Work required =
Print all of the records. Exclude the images.

Input data =

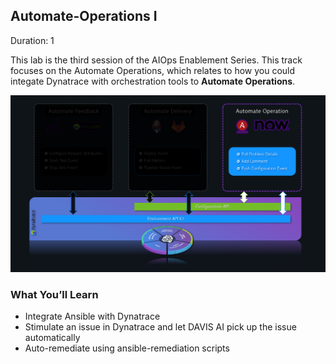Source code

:## Automate-Operations I 
Duration: 1

This lab is the third session of the AIOps Enablement Series. This track focuses on the Automate Operations, which relates to how you could integate Dynatrace with orchestration tools to **Automate Operations**.

![overview](../../assets/images/overview-autooperation.png)

### What You’ll Learn
- Integrate Ansible with Dynatrace
- Stimulate an issue in Dynatrace and let DAVIS AI pick up the issue automatically
- Auto-remediate using ansible-remediation scripts


<!-- ------------------------ -->
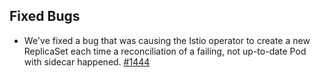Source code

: ## Fixed Bugs

- We've fixed a bug that was causing the Istio operator to create a new ReplicaSet each time a reconciliation of a failing, not up-to-date Pod with sidecar happened. [#1444](https://github.com/kyma-project/istio/pull/1444)
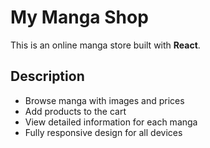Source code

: # My Manga Shop

This is an online manga store built with **React**.

## Description
- Browse manga with images and prices  
- Add products to the cart  
- View detailed information for each manga  
- Fully responsive design for all devices  




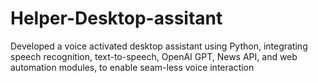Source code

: # Helper-Desktop-assitant
Developed a voice activated desktop assistant  using Python, integrating speech recognition, text-to-speech, OpenAI GPT, News API, and web automation modules, to enable seam-less voice interaction
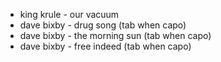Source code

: - king krule - our vacuum
- dave bixby - drug song (tab when capo)
- dave bixby - the morning sun (tab when capo)
- dave bixby - free indeed (tab when capo)
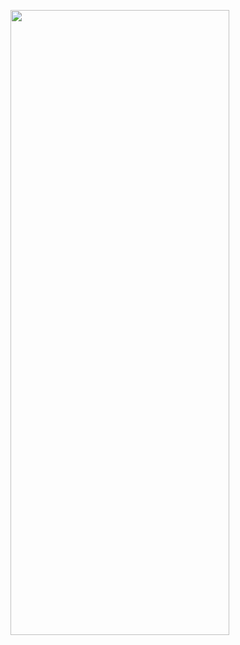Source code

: <p>
  <img src = "https://github.com/Hitesh910/icons_app/assets/154861495/e81432e2-02b9-40ff-a9f2-e69fa63f0917"height="1000"width="350"/>

</p>
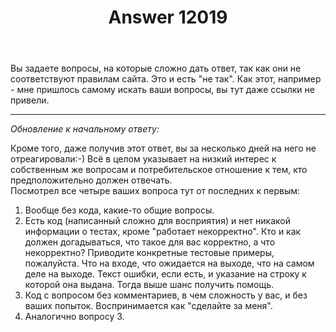 ﻿---
title: "Answer 12019"
se.owner.user_id: 489515
se.owner.display_name: "Сергей"
se.owner.link: "https://ru.meta.stackoverflow.com/users/489515/%d0%a1%d0%b5%d1%80%d0%b3%d0%b5%d0%b9"
se.answer_id: 12019
se.question_id: 12018
se.post_type: answer
se.is_accepted: False
---
<p>Вы задаете вопросы, на которые сложно дать ответ, так как они не соответствуют правилам сайта. Это и есть &quot;не так&quot;. Как этот, например  - мне пришлось самому искать ваши вопросы, вы тут даже ссылки не привели.</p>
<hr />
<p><em>Обновление к начальному ответу:</em></p>
<p>Кроме того, даже получив этот ответ, вы за несколько дней на него не отреагировали:-) Всё в целом указывает на низкий интерес к собственным же вопросам и потребительское отношение к тем, кто предположительно должен отвечать.<br />
Посмотрел все четыре ваших вопроса тут от последних к первым:</p>
<ol>
<li>Вообще без кода, какие-то общие вопросы.</li>
<li>Есть код (написанный сложно для восприятия) и нет никакой информации о тестах, кроме &quot;работает некорректно&quot;. Кто и как должен догадываться, что такое для вас корректно, а что некорректно? Приводите конкретные тестовые примеры, пожалуйста. Что на входе, что ожидается на выходе, что на самом деле на выходе. Текст ошибки, если есть, и указание на строку к которой она выдана. Тогда выше шанс получить помощь.</li>
<li>Код с вопросом без комментариев, в чем сложность у вас, и без ваших попыток. Воспринимается как &quot;сделайте за меня&quot;.</li>
<li>Аналогично вопросу 3.</li>
</ol>
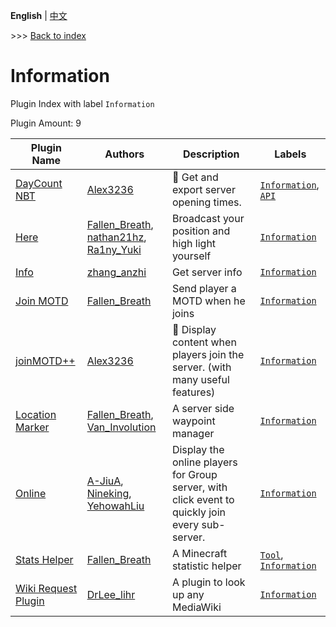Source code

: **English** | [中文](readme-zh_cn.md)

\>\>\> [Back to index](/readme.md)

# Information

Plugin Index with label `Information`

Plugin Amount: 9

| Plugin Name | Authors | Description | Labels |
| --- | --- | --- | --- |
| [DayCount NBT](/plugins/daycount_nbt/readme.md) | [Alex3236](https://github.com/eagle3236) | :calendar: Get and export server opening times. | [`Information`](/labels/information/readme.md), [`API`](/labels/api/readme.md) |
| [Here](/plugins/here/readme.md) | [Fallen_Breath](https://github.com/Fallen-Breath), [nathan21hz](https://github.com/nathan21hz), [Ra1ny_Yuki](https://github.com/ra1ny-yuki) | Broadcast your position and high light yourself | [`Information`](/labels/information/readme.md) |
| [Info](/plugins/info/readme.md) | [zhang_anzhi](https://github.com/zhang-anzhi) | Get server info | [`Information`](/labels/information/readme.md) |
| [Join MOTD](/plugins/join_motd/readme.md) | [Fallen_Breath](https://github.com/Fallen-Breath) | Send player a MOTD when he joins | [`Information`](/labels/information/readme.md) |
| [joinMOTD++](/plugins/join_motd_plus/readme.md) | [Alex3236](https://github.com/eagle3236) | :rocket: Display content when players join the server. (with many useful features) | [`Information`](/labels/information/readme.md) |
| [Location Marker](/plugins/location_marker/readme.md) | [Fallen_Breath](https://github.com/Fallen-Breath), [Van_Involution](https://github.com/Van-Nya) | A server side waypoint manager | [`Information`](/labels/information/readme.md) |
| [Online](/plugins/online/readme.md) | [A-JiuA](https://github.com/A-JiuA), [Nineking](https://github.com/NineKing32649163), [YehowahLiu](https://github.com/YehowahLiu) | Display the online players for Group server, with click event to quickly join every sub-server. | [`Information`](/labels/information/readme.md) |
| [Stats Helper](/plugins/stats_helper/readme.md) | [Fallen_Breath](https://github.com/Fallen-Breath) | A Minecraft statistic helper | [`Tool`](/labels/tool/readme.md), [`Information`](/labels/information/readme.md) |
| [Wiki Request Plugin](/plugins/wiki_request/readme.md) | [DrLee_lihr](https://github.com/DrLee-lihr) | A plugin to look up any MediaWiki | [`Information`](/labels/information/readme.md) |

Response area =
Source code

:## Automate-Operations I 
Duration: 1

This lab is the third session of the AIOps Enablement Series. This track focuses on the Automate Operations, which relates to how you could integate Dynatrace with orchestration tools to **Automate Operations**.

![overview](../../assets/images/overview-autooperation.png)

### What You’ll Learn
- Integrate Ansible with Dynatrace
- Stimulate an issue in Dynatrace and let DAVIS AI pick up the issue automatically
- Auto-remediate using ansible-remediation scripts


<!-- ------------------------ -->
Source code

: ## Fixed Bugs

- We've fixed a bug that was causing the Istio operator to create a new ReplicaSet each time a reconciliation of a failing, not up-to-date Pod with sidecar happened. [#1444](https://github.com/kyma-project/istio/pull/1444)
Source code

: # My Manga Shop

This is an online manga store built with **React**.

## Description
- Browse manga with images and prices  
- Add products to the cart  
- View detailed information for each manga  
- Fully responsive design for all devices  




Source code

: # Helper-Desktop-assitant
Developed a voice activated desktop assistant  using Python, integrating speech recognition, text-to-speech, OpenAI GPT, News API, and web automation modules, to enable seam-less voice interaction
Source code

: - king krule - our vacuum
- dave bixby - drug song (tab when capo)
- dave bixby - the morning sun (tab when capo)
- dave bixby - free indeed (tab when capo)
Source code

: <p>
  <img src = "https://github.com/Hitesh910/icons_app/assets/154861495/e81432e2-02b9-40ff-a9f2-e69fa63f0917"height="1000"width="350"/>

</p>
 ﻿---
title: "Answer 12019"
se.owner.user_id: 489515
se.owner.display_name: "Сергей"
se.owner.link: "https://ru.meta.stackoverflow.com/users/489515/%d0%a1%d0%b5%d1%80%d0%b3%d0%b5%d0%b9"
se.answer_id: 12019
se.question_id: 12018
se.post_type: answer
se.is_accepted: False
---
<p>Вы задаете вопросы, на которые сложно дать ответ, так как они не соответствуют правилам сайта. Это и есть &quot;не так&quot;. Как этот, например  - мне пришлось самому искать ваши вопросы, вы тут даже ссылки не привели.</p>
<hr />
<p><em>Обновление к начальному ответу:</em></p>
<p>Кроме того, даже получив этот ответ, вы за несколько дней на него не отреагировали:-) Всё в целом указывает на низкий интерес к собственным же вопросам и потребительское отношение к тем, кто предположительно должен отвечать.<br />
Посмотрел все четыре ваших вопроса тут от последних к первым:</p>
<ol>
<li>Вообще без кода, какие-то общие вопросы.</li>
<li>Есть код (написанный сложно для восприятия) и нет никакой информации о тестах, кроме &quot;работает некорректно&quot;. Кто и как должен догадываться, что такое для вас корректно, а что некорректно? Приводите конкретные тестовые примеры, пожалуйста. Что на входе, что ожидается на выходе, что на самом деле на выходе. Текст ошибки, если есть, и указание на строку к которой она выдана. Тогда выше шанс получить помощь.</li>
<li>Код с вопросом без комментариев, в чем сложность у вас, и без ваших попыток. Воспринимается как &quot;сделайте за меня&quot;.</li>
<li>Аналогично вопросу 3.</li>
</ol>
Source code

: **English** | [中文](readme-zh_cn.md)

\>\>\> [Back to index](/readme.md)

# Information

Plugin Index with label `Information`

Plugin Amount: 9

| Plugin Name | Authors | Description | Labels |
| --- | --- | --- | --- |
| [DayCount NBT](/plugins/daycount_nbt/readme.md) | [Alex3236](https://github.com/eagle3236) | :calendar: Get and export server opening times. | [`Information`](/labels/information/readme.md), [`API`](/labels/api/readme.md) |
| [Here](/plugins/here/readme.md) | [Fallen_Breath](https://github.com/Fallen-Breath), [nathan21hz](https://github.com/nathan21hz), [Ra1ny_Yuki](https://github.com/ra1ny-yuki) | Broadcast your position and high light yourself | [`Information`](/labels/information/readme.md) |
| [Info](/plugins/info/readme.md) | [zhang_anzhi](https://github.com/zhang-anzhi) | Get server info | [`Information`](/labels/information/readme.md) |
| [Join MOTD](/plugins/join_motd/readme.md) | [Fallen_Breath](https://github.com/Fallen-Breath) | Send player a MOTD when he joins | [`Information`](/labels/information/readme.md) |
| [joinMOTD++](/plugins/join_motd_plus/readme.md) | [Alex3236](https://github.com/eagle3236) | :rocket: Display content when players join the server. (with many useful features) | [`Information`](/labels/information/readme.md) |
| [Location Marker](/plugins/location_marker/readme.md) | [Fallen_Breath](https://github.com/Fallen-Breath), [Van_Involution](https://github.com/Van-Nya) | A server side waypoint manager | [`Information`](/labels/information/readme.md) |
| [Online](/plugins/online/readme.md) | [A-JiuA](https://github.com/A-JiuA), [Nineking](https://github.com/NineKing32649163), [YehowahLiu](https://github.com/YehowahLiu) | Display the online players for Group server, with click event to quickly join every sub-server. | [`Information`](/labels/information/readme.md) |
| [Stats Helper](/plugins/stats_helper/readme.md) | [Fallen_Breath](https://github.com/Fallen-Breath) | A Minecraft statistic helper | [`Tool`](/labels/tool/readme.md), [`Information`](/labels/information/readme.md) |
| [Wiki Request Plugin](/plugins/wiki_request/readme.md) | [DrLee_lihr](https://github.com/DrLee-lihr) | A plugin to look up any MediaWiki | [`Information`](/labels/information/readme.md) |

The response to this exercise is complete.